Moreira explica ainda que a inclusão na carteira do PPI deve agilizar processos dentro do próprio Governo Federal, dando mais celeridade ao andamento do projeto, uma vez que a captação de parceiro privado já foi feita. 

Licenciamento 

A Galvani, inclusive, demonstra mais interesse em Santa Quitéria após a retomada do controle da companhia no Nordeste pelos proprietários no fim do ano passado, quando a joint venture com a norueguesa Yara teve fim. Com isso, o projeto de Itataia voltou para a prancheta. Segundo revela o presidente da empresa brasileira, as mudanças no modelo que vinha sendo pensado para o Ceará envolvem menos água e a exclusão da barragem de rejeitos.

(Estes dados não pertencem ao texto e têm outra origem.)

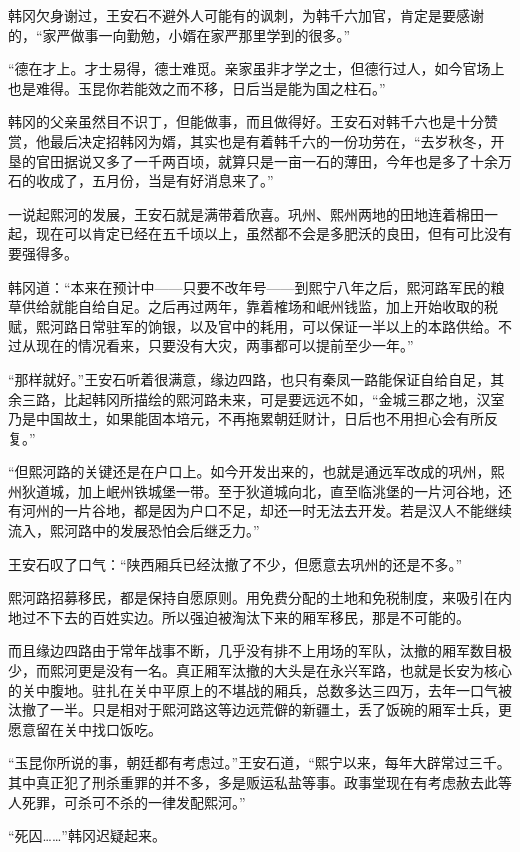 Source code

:韩冈欠身谢过，王安石不避外人可能有的讽刺，为韩千六加官，肯定是要感谢的，“家严做事一向勤勉，小婿在家严那里学到的很多。”

“德在才上。才士易得，德士难觅。亲家虽非才学之士，但德行过人，如今官场上也是难得。玉昆你若能效之而不移，日后当是能为国之柱石。”

韩冈的父亲虽然目不识丁，但能做事，而且做得好。王安石对韩千六也是十分赞赏，他最后决定招韩冈为婿，其实也是有着韩千六的一份功劳在，“去岁秋冬，开垦的官田据说又多了一千两百顷，就算只是一亩一石的薄田，今年也是多了十余万石的收成了，五月份，当是有好消息来了。”

一说起熙河的发展，王安石就是满带着欣喜。巩州、熙州两地的田地连着棉田一起，现在可以肯定已经在五千顷以上，虽然都不会是多肥沃的良田，但有可比没有要强得多。

韩冈道：“本来在预计中——只要不改年号——到熙宁八年之后，熙河路军民的粮草供给就能自给自足。之后再过两年，靠着榷场和岷州钱监，加上开始收取的税赋，熙河路日常驻军的饷银，以及官中的耗用，可以保证一半以上的本路供给。不过从现在的情况看来，只要没有大灾，两事都可以提前至少一年。”

“那样就好。”王安石听着很满意，缘边四路，也只有秦凤一路能保证自给自足，其余三路，比起韩冈所描绘的熙河路未来，可是要远远不如，“金城三郡之地，汉室乃是中国故土，如果能固本培元，不再拖累朝廷财计，日后也不用担心会有所反复。”

“但熙河路的关键还是在户口上。如今开发出来的，也就是通远军改成的巩州，熙州狄道城，加上岷州铁城堡一带。至于狄道城向北，直至临洮堡的一片河谷地，还有河州的一片谷地，都是因为户口不足，却还一时无法去开发。若是汉人不能继续流入，熙河路中的发展恐怕会后继乏力。”

王安石叹了口气：“陕西厢兵已经汰撤了不少，但愿意去巩州的还是不多。”

熙河路招募移民，都是保持自愿原则。用免费分配的土地和免税制度，来吸引在内地过不下去的百姓实边。所以强迫被淘汰下来的厢军移民，那是不可能的。

而且缘边四路由于常年战事不断，几乎没有排不上用场的军队，汰撤的厢军数目极少，而熙河更是没有一名。真正厢军汰撤的大头是在永兴军路，也就是长安为核心的关中腹地。驻扎在关中平原上的不堪战的厢兵，总数多达三四万，去年一口气被汰撤了一半。只是相对于熙河路这等边远荒僻的新疆土，丢了饭碗的厢军士兵，更愿意留在关中找口饭吃。

“玉昆你所说的事，朝廷都有考虑过。”王安石道，“熙宁以来，每年大辟常过三千。其中真正犯了刑杀重罪的并不多，多是贩运私盐等事。政事堂现在有考虑赦去此等人死罪，可杀可不杀的一律发配熙河。”

“死囚……”韩冈迟疑起来。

“Temos algumas características que o distingue em nível global. O processo de calcinação, onde se separa o fosfato de outros minerais é de grande porte e sem barragens de rejeitos. Todo o material separado vai ser empilhado”, adianta Oliveira, que classifica o projeto como “bastante amigável” e “competitivo”. 

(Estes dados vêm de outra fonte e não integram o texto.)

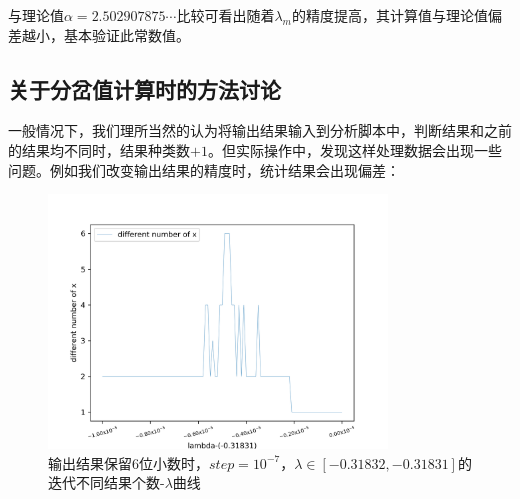 \documentclass[a4paper,11pt]{article}
\begin{document}
\begin{table}[!htbp]
\centering
{}
\caption{$\lambda > 0$时的Feigenbaum常数$\alpha$计算结果}
\end{table}

与理论值$\alpha = 2.502 907 875\cdots$比较可看出随着$\lambda_{m}$的精度提高，其计算值与理论值偏差越小，基本验证此常数值。



\subsection{关于分岔值计算时的方法讨论}
一般情况下，我们理所当然的认为将输出结果输入到分析脚本中，判断结果和之前的结果均不同时，结果种类数$+1$。但实际操作中，发现这样处理数据会出现一些问题。例如我们改变输出结果的精度时，统计结果会出现偏差：

\begin{figure}[!htbp]        
\centering
\includegraphics[bb= 0 0 450 370,width=9cm]{7-6.png}      
\caption{输出结果保留6位小数时，$step = 10^{-7}$，$\lambda \in [-0.31832,-0.31831]$的迭代不同结果个数-$\lambda$曲线}      
\end{figure}
\end{document}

A próxima etapa do planejamento é o licenciamento ambiental. Por isso, biólogos devem chegar ao Ceará no último trimestre do ano para conferir as características da área local e prever o impacto sobre os animais e as plantas da região ao longo dos períodos de seca e chuvosos. Eles vão preparar o Estudo de Impacto Ambiental/Relatório e Impacto Ambiental (EIA-Rima), que deve ser submetido ao Instituto Brasileiro de Meio Ambiente (Ibama). 

“Vamos também começar a fazer contatos com pessoal de universidades para mostrar o lado positivo do projeto, mostrar a nova linha – que é tecnologia bastante única de separação de fosfato por calcinação. Só existe um no mundo e nós vamos ser o segundo”, destaca o presidente da Galvani. 

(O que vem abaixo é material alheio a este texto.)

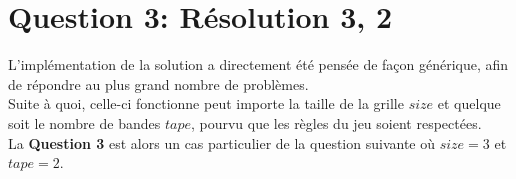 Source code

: \documentclass[a4paper,12pt]{report}
\begin{document}
\pagebreak



%
%
%
%
%
%
%
%

\chapter{Question 3: Résolution 3, 2}

L'implémentation de la solution a directement été pensée de façon générique, afin de répondre au plus grand nombre de problèmes.\\
Suite à quoi, celle-ci fonctionne peut importe la taille de la grille $size$ et quelque soit le nombre de bandes $tape$, pourvu que les règles du jeu soient respectées. \\

La \textbf{Question 3} est alors un cas particulier de la question suivante où $size=3$ et $tape=2$.\\
\end{document}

Indagado se o tráfego de cargas de yellow cake pela região necessitaria de mais licenças pelos órgãos de meio ambiente, o presidente da INB afirma que não, lembrando que o mesmo trabalho já é feito na mina de Caetité, na Bahia, onde o pó extraído é levado por carretas até o terminal portuário de Salvador. 

“Nossa postura é procurar atender de forma expressa todas as demandas que são aportadas pelo Ibama e vem funcionando”, assegurou.